*** Data to process Section Begins ***

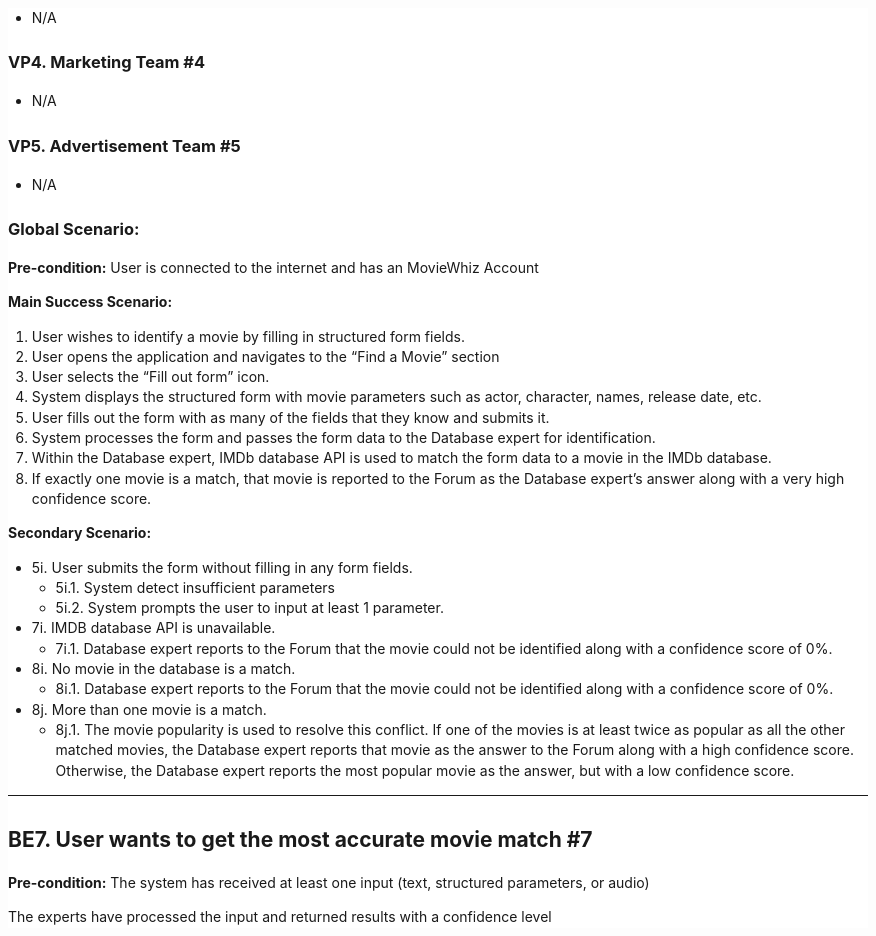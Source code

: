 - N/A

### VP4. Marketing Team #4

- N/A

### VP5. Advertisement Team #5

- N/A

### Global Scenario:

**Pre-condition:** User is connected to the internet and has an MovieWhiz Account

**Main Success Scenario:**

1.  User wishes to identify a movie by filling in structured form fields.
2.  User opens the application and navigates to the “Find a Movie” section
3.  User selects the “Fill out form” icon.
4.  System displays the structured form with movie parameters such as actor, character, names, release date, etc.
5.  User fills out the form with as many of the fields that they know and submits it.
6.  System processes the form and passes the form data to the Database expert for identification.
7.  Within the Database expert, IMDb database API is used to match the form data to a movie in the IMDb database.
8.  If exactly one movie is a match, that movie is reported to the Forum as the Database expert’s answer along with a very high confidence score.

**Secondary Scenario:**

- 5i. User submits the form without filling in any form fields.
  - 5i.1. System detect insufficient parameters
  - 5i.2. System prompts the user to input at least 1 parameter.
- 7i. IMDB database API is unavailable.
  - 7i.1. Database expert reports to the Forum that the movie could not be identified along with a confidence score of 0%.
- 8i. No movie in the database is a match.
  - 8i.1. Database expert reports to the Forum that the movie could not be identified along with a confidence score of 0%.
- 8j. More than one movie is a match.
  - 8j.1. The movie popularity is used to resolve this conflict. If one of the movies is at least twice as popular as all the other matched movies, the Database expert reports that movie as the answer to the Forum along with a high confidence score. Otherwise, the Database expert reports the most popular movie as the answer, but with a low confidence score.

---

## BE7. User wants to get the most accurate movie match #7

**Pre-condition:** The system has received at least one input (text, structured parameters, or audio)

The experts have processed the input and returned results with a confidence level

*** Data to process Section Ends ***

• What is required: Answer with one number: how many lines of the entries above include the word "least".

• Solution: 3